`MultisetExpression` rework, again #203

HighDiceRoller · 2024-09-14T00:36:35Z

Basically the idea is that expressions outside of multiset_function would attach to generators, and expressions inside would attach to evaluators. This is mostly driven by cache reusability.

Here the "cut point" for unbinding would be at the first non-fully-bound expression node, rather than immediately at the generator.

The text was updated successfully, but these errors were encountered:

HighDiceRoller · 2024-09-21T05:36:40Z

This could turn into a more comprehensive rework of MultisetExpression. Issues to look at:

A lot of the overhead is due to the cost of function calls. I don't think it's conscionable to do opcodes and a giant if-else, but perhaps we can keep it to one function call per node. This may also call for inlining some of the current operators.
Somewhat against this, currently the expression nodes themselves are responsible for propagating next_state etc. to the subexpressions, which makes writing new expression types kind of annoying. Possible alternatives include:
- We could have next_state call an abstract function that only handles the current node and implement the subexpression handling in the base class. Though this would introduce an extra function call per node.
- We could put more of the intelligence in the evaluator, though I'm not sure this would work well on the generator side.
We may need to make next_state only consider local information anyways, because the generation and the evaluation will probably use it in different ways.
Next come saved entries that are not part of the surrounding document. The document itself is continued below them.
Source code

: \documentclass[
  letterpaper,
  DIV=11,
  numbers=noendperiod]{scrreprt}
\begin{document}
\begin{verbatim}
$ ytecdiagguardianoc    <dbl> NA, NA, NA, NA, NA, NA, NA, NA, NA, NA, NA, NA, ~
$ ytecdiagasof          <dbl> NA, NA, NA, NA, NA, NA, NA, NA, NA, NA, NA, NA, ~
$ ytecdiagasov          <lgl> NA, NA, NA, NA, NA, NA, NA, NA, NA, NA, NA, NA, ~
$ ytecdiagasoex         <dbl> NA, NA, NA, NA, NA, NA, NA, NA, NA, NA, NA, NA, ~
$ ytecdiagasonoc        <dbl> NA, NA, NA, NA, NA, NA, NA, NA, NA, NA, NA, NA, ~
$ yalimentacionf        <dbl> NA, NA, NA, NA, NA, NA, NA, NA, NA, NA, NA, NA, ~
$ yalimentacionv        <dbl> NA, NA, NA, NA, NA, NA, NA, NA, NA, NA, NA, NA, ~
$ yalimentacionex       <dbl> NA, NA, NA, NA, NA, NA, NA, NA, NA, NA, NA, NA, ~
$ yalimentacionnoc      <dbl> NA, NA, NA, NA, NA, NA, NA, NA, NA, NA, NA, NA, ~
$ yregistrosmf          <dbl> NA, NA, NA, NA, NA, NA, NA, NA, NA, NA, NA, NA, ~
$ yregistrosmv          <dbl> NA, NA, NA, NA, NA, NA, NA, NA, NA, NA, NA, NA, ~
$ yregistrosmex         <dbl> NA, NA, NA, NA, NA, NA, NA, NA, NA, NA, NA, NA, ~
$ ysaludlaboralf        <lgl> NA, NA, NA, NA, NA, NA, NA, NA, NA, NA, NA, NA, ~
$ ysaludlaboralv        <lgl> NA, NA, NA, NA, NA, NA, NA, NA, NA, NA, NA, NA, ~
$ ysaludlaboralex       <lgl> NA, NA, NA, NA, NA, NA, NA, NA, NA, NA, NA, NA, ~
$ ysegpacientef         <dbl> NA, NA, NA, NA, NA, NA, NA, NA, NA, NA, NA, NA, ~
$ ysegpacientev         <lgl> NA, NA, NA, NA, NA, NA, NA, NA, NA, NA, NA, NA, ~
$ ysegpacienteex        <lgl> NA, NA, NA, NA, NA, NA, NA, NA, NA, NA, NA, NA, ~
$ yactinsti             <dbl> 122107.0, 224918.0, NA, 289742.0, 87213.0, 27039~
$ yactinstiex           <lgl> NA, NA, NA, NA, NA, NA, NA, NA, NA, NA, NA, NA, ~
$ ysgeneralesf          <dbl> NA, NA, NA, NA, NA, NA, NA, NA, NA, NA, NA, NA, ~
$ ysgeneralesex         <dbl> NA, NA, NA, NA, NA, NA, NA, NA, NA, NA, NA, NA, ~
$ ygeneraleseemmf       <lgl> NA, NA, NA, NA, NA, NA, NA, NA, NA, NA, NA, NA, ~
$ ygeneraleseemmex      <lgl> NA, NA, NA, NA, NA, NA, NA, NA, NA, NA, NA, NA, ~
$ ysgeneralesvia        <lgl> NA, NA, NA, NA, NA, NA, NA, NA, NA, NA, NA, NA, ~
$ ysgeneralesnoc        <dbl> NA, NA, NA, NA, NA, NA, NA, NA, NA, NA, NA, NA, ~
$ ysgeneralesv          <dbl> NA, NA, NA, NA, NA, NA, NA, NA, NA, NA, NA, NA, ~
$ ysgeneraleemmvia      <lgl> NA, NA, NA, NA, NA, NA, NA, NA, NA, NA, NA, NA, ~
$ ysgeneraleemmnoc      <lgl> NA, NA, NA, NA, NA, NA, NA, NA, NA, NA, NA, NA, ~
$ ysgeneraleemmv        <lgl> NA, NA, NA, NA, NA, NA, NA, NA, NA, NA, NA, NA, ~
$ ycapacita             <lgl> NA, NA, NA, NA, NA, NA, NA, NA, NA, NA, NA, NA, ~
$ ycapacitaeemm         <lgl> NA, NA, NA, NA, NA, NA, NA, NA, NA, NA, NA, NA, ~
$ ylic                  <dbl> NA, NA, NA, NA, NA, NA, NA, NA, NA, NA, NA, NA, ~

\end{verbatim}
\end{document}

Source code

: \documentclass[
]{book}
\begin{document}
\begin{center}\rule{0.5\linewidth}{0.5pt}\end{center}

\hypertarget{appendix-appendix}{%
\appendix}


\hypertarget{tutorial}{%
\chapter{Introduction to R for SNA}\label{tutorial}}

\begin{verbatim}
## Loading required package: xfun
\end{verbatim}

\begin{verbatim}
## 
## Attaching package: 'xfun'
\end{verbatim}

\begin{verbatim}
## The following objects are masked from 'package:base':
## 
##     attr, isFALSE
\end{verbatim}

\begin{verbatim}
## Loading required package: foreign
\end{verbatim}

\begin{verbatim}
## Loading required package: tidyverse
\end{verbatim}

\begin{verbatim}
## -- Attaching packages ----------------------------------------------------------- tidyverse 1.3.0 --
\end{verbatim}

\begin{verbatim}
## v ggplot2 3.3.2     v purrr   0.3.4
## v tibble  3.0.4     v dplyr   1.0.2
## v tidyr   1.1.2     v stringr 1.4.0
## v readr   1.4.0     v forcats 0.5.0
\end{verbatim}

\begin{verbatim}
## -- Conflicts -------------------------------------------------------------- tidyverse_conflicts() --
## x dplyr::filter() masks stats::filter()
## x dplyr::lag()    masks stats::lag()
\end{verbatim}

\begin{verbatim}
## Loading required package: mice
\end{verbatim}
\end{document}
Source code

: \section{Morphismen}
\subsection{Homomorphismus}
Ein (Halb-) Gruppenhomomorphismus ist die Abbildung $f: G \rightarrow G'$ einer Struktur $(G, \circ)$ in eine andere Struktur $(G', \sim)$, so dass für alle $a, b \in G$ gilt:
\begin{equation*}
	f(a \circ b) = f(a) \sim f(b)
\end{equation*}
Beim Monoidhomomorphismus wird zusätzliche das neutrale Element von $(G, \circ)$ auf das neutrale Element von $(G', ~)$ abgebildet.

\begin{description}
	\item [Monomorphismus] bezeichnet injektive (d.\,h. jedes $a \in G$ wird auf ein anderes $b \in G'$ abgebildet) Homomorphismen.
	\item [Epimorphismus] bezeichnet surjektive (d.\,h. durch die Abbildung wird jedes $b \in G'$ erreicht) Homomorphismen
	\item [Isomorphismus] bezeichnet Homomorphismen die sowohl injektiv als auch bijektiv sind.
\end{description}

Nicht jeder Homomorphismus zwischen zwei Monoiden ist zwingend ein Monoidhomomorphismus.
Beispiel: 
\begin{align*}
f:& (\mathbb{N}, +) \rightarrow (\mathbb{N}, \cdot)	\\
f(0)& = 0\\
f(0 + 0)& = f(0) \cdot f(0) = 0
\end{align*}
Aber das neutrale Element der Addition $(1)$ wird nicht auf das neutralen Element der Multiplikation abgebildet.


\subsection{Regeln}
The generator needs to produce a cacheable unit, which is currently an instance itself, and probably should remain so. On the other hand, the evaluator side uses an separate state object rather than an instance itself.

HighDiceRoller · 2024-12-25T04:36:15Z

Possible class hierarchy:

MultisetExpression
- MultisetGenerator: Leaf nodes. Has no inputs.
- MulitsetTransform: Interior nodes. Recursively inherits generator attributes from leaves.

HighDiceRoller · 2024-12-25T05:48:59Z

One annoyance: we want to be able to have the == operator for expressions to determine multiset equality, but we also need it to have a truth value for cache. Options:

Attach a truth value to the result. Only fully-bound expressions get cached, so the result is always a die?
Expressions are not hashable. Store a hash key inside the cache rather than the expression itself.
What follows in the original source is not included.